Бензо пирена (В Р) является одним из наиболее токсичных ПАУ. Действительно, он признан канцерогеном IARC (Международная ассоциация исследований рака). Это связано с его способностью образовывать аддукты с ДНК . Существует несколько путей активации B P, но наиболее важным из них является путь эпоксидных диолов, поскольку он приводит к образованию стабильных аддуктов. B P будет окисляться ферментными системами цитохрома P450 с образованием эпоксида.

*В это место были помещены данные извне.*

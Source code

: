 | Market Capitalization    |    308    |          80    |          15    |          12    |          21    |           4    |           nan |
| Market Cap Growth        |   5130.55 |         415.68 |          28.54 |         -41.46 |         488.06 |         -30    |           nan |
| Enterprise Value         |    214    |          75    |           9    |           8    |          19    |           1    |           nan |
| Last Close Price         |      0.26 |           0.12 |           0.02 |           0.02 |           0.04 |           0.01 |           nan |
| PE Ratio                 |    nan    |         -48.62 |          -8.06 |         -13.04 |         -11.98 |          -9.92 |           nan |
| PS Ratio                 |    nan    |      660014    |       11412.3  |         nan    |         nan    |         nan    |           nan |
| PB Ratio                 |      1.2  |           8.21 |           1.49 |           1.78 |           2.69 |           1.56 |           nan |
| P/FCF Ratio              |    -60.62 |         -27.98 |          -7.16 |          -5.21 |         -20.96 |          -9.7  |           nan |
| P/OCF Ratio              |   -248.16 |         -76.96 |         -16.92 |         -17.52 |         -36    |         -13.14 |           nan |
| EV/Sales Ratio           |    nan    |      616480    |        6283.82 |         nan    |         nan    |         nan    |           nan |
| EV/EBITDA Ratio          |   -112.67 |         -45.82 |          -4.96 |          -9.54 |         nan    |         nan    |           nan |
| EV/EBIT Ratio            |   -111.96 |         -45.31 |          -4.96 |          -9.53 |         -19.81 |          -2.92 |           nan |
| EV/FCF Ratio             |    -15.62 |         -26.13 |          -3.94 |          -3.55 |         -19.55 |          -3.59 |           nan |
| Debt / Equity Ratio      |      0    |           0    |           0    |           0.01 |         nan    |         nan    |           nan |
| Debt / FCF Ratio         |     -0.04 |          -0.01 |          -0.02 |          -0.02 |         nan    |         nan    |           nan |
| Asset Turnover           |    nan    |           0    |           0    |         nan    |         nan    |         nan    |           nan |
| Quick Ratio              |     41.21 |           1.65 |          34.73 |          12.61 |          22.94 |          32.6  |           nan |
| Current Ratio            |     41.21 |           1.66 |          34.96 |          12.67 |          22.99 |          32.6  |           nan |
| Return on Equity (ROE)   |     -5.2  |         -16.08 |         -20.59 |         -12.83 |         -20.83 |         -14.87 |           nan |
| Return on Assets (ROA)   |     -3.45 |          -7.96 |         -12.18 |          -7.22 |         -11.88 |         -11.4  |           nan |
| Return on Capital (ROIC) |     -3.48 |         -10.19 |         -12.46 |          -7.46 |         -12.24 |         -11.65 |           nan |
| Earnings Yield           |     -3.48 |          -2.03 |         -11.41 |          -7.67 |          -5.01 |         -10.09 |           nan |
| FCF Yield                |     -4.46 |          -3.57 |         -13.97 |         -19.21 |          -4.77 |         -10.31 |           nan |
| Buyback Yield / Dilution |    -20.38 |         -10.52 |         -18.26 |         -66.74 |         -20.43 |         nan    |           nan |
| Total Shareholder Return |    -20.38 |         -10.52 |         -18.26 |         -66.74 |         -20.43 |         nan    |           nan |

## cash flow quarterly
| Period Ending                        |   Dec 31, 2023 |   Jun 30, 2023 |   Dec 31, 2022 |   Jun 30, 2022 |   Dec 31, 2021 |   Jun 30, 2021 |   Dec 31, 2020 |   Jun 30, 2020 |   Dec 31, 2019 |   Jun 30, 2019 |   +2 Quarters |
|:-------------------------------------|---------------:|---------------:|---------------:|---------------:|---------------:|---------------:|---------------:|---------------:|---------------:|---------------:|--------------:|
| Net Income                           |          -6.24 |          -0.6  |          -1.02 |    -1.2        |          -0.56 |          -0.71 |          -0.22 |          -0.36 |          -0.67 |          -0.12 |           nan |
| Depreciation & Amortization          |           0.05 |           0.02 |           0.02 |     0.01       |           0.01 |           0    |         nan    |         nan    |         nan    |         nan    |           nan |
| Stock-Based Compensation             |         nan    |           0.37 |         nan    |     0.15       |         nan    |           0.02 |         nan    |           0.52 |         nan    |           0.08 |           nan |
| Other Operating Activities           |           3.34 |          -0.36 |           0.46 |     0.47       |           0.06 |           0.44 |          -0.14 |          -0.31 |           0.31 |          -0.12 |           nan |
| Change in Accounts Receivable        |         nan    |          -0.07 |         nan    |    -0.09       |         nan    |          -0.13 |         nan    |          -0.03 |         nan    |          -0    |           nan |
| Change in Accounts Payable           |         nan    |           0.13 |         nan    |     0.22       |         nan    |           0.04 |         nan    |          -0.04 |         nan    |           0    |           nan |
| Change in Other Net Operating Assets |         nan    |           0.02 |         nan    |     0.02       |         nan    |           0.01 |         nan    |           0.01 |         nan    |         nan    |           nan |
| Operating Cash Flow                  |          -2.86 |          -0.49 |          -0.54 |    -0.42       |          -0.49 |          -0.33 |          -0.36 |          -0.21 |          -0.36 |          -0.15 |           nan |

Последний продукт, бензо [ a ] пирен-7,8-дигидродиол-9,10-эпоксид (BPDE), способен реагировать с ДНК. Таким образом, токсичность бензо [ a ] пирена частично напрямую связана с канцерогенной силой одного из его метаболитов, BPDE, который связывается с ДНК клеток и приводит к мутациям, которые в конечном итоге могут привести к развитию рака .

Помимо своих канцерогенных свойств, ПАУ проявляют мутагенный характер в зависимости от химической структуры образующихся метаболитов. Они также могут вызвать снижение реакции иммунной системы, увеличивая риск заражения.

Разложение ПАУ

Биотическая деградация

ПАУ разлагаются некоторыми бактериями, присутствующими в воде. Бактерии обладают значительным потенциалом метаболизма ПАУ в определенных условиях. Эти условия окружающей среды влияют на скорость разложения ПАУ, температуру, pH , уровень кислорода, тип почвы, микробную популяцию — факторы, контролирующие микробную активность. Биоразложение может происходить как в присутствии кислорода, так и в его отсутствии.

Анаэробное разложение

Они могут подвергаться анаэробной деградации. Бензольное кольцо может разлагаться в присутствии нитратов путем Pseudomonas зр . и Moraxella sp . Бензол сначала насыщается циклогексаном, затем окисляется до кетона , затем гидролизом разделяется с получением карбоновой кислоты . Во время этого процесса нитрат восстанавливается до азота.

Процесс анаэробного биоразложения в отложениях идет медленно, а метаболические пути остаются плохо описанными, но этот тип биоразложения более эффективен.

Аэробная деградация

Аэробное биоразложение происходит быстрее всего. Скорость разложения обратно пропорциональна количеству бензольного кольца, что приводит к периоду полураспада, который увеличивается с размером молекулы.

Абиотическая деградация

Химическое окисление

В дополнение к биологическому разложению ПАУ, последние также могут разлагаться химически, либо путем окисления, либо путем фотоокисления под действием ультрафиолетового излучения, озона , перекиси водорода , двуокиси кислорода , радикала • ОН и других.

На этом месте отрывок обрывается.